離婚協議中の夫が娘を連れて行った−家庭裁判所で調停や審判 神戸新聞 2016年9月21日掲載

執筆者:二野 ももこ弁護士

Q:私は夫と3歳の娘と暮らしています。夫とは、離婚の話し合いをしていましたが、ある日、保育所に娘を迎えに行くと、夫が娘を連れて実家に帰っていました。娘を連れ戻したいのですが、方法はありますか?

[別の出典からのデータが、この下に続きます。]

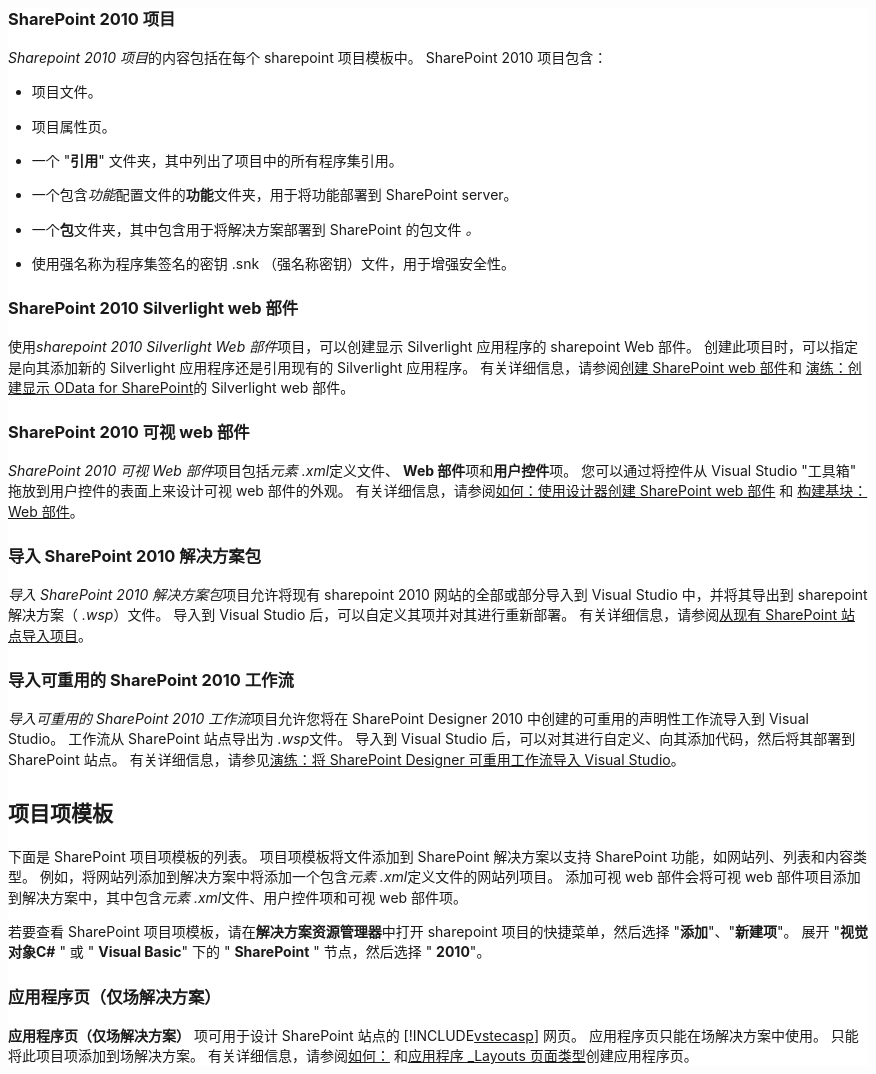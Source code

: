### <a name="sharepoint-2010-project"></a>SharePoint 2010 项目
 *Sharepoint 2010 项目*的内容包括在每个 sharepoint 项目模板中。 SharePoint 2010 项目包含：

- 项目文件。

- 项目属性页。

- 一个 "**引用**" 文件夹，其中列出了项目中的所有程序集引用。

- 一个包含*功能*配置文件的**功能**文件夹，用于将功能部署到 SharePoint server。

- 一个**包**文件夹，其中包含用于将解决方案部署到 SharePoint 的包文件 *。*

- 使用强名称为程序集签名的密钥 .snk （强名称密钥）文件，用于增强安全性。

### <a name="sharepoint-2010-silverlight-web-part"></a>SharePoint 2010 Silverlight web 部件
 使用*sharepoint 2010 Silverlight Web 部件*项目，可以创建显示 Silverlight 应用程序的 sharepoint Web 部件。 创建此项目时，可以指定是向其添加新的 Silverlight 应用程序还是引用现有的 Silverlight 应用程序。 有关详细信息，请参阅[创建 SharePoint web 部件](../sharepoint/creating-web-parts-for-sharepoint.md)和 [演练：创建显示 OData for SharePoint](../sharepoint/walkthrough-creating-a-silverlight-web-part-that-displays-odata-for-sharepoint.md)的 Silverlight web 部件。

### <a name="sharepoint-2010-visual-web-part"></a>SharePoint 2010 可视 web 部件
 *SharePoint 2010 可视 Web 部件*项目包括*元素 .xml*定义文件、 **Web 部件**项和**用户控件**项。 您可以通过将控件从 Visual Studio "工具箱" 拖放到用户控件的表面上来设计可视 web 部件的外观。 有关详细信息，请参阅[如何：使用设计器创建 SharePoint web 部件](../sharepoint/how-to-create-a-sharepoint-web-part-by-using-a-designer.md) 和 [构建基块：Web 部件](/previous-versions/office/developer/sharepoint-2010/ee535520(v=office.14))。

### <a name="import-sharepoint-2010-solution-package"></a>导入 SharePoint 2010 解决方案包
 *导入 SharePoint 2010 解决方案包*项目允许将现有 sharepoint 2010 网站的全部或部分导入到 Visual Studio 中，并将其导出到 sharepoint 解决方案（ *.wsp*）文件。 导入到 Visual Studio 后，可以自定义其项并对其进行重新部署。 有关详细信息，请参阅[从现有 SharePoint 站点导入项目](../sharepoint/importing-items-from-an-existing-sharepoint-site.md)。

### <a name="import-reusable-sharepoint-2010-workflow"></a>导入可重用的 SharePoint 2010 工作流
 *导入可重用的 SharePoint 2010 工作流*项目允许您将在 SharePoint Designer 2010 中创建的可重用的声明性工作流导入到 Visual Studio。 工作流从 SharePoint 站点导出为 *.wsp*文件。 导入到 Visual Studio 后，可以对其进行自定义、向其添加代码，然后将其部署到 SharePoint 站点。 有关详细信息，请参见[演练：将 SharePoint Designer 可重用工作流导入 Visual Studio](../sharepoint/walkthrough-import-a-sharepoint-designer-reusable-workflow-into-visual-studio.md)。

## <a name="project-item-templates"></a>项目项模板
 下面是 SharePoint 项目项模板的列表。 项目项模板将文件添加到 SharePoint 解决方案以支持 SharePoint 功能，如网站列、列表和内容类型。 例如，将网站列添加到解决方案中将添加一个包含*元素 .xml*定义文件的网站列项目。 添加可视 web 部件会将可视 web 部件项目添加到解决方案中，其中包含*元素 .xml*文件、用户控件项和可视 web 部件项。

 若要查看 SharePoint 项目项模板，请在**解决方案资源管理器**中打开 sharepoint 项目的快捷菜单，然后选择 "**添加**"、"**新建项**"。 展开 "**视觉对象C#**  " 或 " **Visual Basic**" 下的 " **SharePoint** " 节点，然后选择 " **2010**"。

### <a name="application-page-farm-solution-only"></a>应用程序页（仅场解决方案）
 **应用程序页（仅场解决方案）** 项可用于设计 SharePoint 站点的 [!INCLUDE[vstecasp](../sharepoint/includes/vstecasp-md.md)] 网页。 应用程序页只能在场解决方案中使用。 只能将此项目项添加到场解决方案。 有关详细信息，请参阅[如何：](../sharepoint/how-to-create-an-application-page.md) 和[应用程序 _Layouts 页面类型](/previous-versions/office/aa979604(v=office.14))创建应用程序页。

A:今回の事例では、相談者は、簡単に娘を連れ戻すことができません。なぜなら、父母ともに娘の監護権(身体上の監護保護をする権利)があるからです。
まずは、相手方と話し合い、子の引き渡しを求めることになります。
当事者同士の話し合いが難しい場合には、家庭裁判所に調停を申し立て、裁判所で話し合うこともできます。話し合いの余地がない場合には、審判を申し立て、裁判所の判断を仰ぐこともできます。緊急性がある場合には、保全処分を申し立て、暫定的な子の引き渡しという措置を求めることもできます。
別居中の夫婦の間で、子の引き渡しに関して争いがあるということは、子の監護者に関しても争いがあるということなので、前記の申し立てを行う場合には、一般的に、子の監護者指定の申し立ても併せて行うことになります。
裁判所は、これまでの監護養育状況、今後の養育方針や環境、子の意向など、一切の事情を考慮して、子の引き渡しを認めるか(父母どちらを監護者とするか)を判断します。
子の引き渡しを認める審判などが出ても、相手方が子を引き渡さないことがあります。このような場合、裁判所の執行官に強制執行を申し立てることができます。強制執行は、期限内に子を引き渡さないときに、相手方に金銭の支払いを命じる間接強制と呼ばれる方法と、執行官が子の居場所まで足を運び、子を引き取る直接強制と呼ばれる方法があります。なお、直接強制は、子に精神的な負担をかける恐れがあるため、実務では慎重な運用がなされています。
強制執行の手続きを取っても、子が引き渡されない場合には、最後の手段として地方裁判所などに人身保護請求を申し立てることになります。この手続は、迅速性や実効性がある半面、子の引き渡しが認められるための要件が厳しく、原則として弁護士を代理人としなければならない点に注意が必要です。